• **Exercise goal**
Every line below that holds the string "conda" should be copied.

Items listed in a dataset
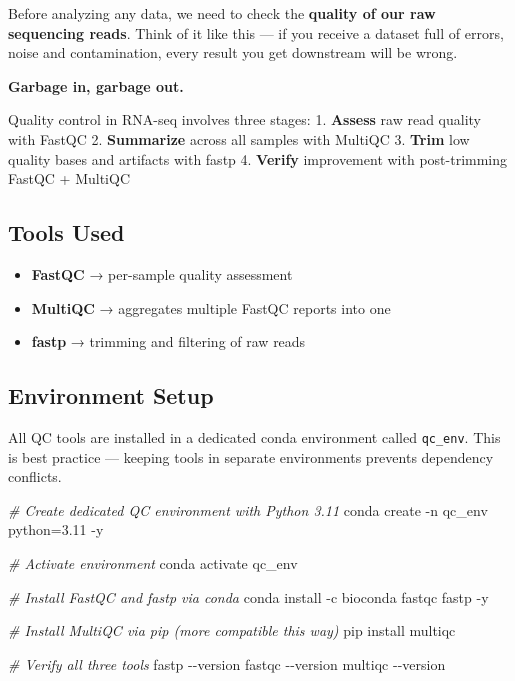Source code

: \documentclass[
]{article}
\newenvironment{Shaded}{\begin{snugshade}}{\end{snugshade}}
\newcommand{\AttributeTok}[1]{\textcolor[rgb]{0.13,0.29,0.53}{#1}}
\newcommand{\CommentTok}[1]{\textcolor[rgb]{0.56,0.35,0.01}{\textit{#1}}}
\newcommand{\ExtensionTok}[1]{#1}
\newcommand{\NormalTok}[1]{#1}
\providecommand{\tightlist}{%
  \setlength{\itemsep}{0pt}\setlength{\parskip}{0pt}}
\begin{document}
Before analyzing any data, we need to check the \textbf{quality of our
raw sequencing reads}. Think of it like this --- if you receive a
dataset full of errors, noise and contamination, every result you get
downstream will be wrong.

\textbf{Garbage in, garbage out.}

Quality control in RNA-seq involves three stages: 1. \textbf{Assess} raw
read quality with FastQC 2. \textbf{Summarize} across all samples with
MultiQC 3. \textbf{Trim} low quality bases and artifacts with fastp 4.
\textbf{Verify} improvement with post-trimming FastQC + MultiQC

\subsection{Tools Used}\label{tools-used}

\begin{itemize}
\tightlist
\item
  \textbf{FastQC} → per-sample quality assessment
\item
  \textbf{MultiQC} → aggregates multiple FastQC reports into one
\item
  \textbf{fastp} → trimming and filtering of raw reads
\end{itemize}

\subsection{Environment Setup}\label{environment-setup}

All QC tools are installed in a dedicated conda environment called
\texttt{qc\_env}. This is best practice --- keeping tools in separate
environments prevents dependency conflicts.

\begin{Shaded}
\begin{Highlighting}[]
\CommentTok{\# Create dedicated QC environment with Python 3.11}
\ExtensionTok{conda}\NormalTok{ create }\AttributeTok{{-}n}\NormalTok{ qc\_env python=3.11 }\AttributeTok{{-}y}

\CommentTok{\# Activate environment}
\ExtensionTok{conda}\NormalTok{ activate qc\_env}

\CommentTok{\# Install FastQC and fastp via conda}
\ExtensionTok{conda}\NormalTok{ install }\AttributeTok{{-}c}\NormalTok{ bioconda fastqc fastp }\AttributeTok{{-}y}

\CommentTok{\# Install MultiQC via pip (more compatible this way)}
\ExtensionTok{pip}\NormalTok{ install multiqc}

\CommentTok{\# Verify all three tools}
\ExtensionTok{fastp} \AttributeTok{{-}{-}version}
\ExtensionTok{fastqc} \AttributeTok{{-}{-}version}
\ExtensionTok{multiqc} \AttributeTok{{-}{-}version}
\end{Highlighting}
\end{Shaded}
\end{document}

• **Answer space**
All QC tools are installed in a dedicated conda environment called
\ExtensionTok{conda}\NormalTok{ create }\AttributeTok{{-}n}\NormalTok{ qc\_env python=3.11 }\AttributeTok{{-}y}
\ExtensionTok{conda}\NormalTok{ activate qc\_env}
\CommentTok{\# Install FastQC and fastp via conda}
\ExtensionTok{conda}\NormalTok{ install }\AttributeTok{{-}c}\NormalTok{ bioconda fastqc fastp }\AttributeTok{{-}y}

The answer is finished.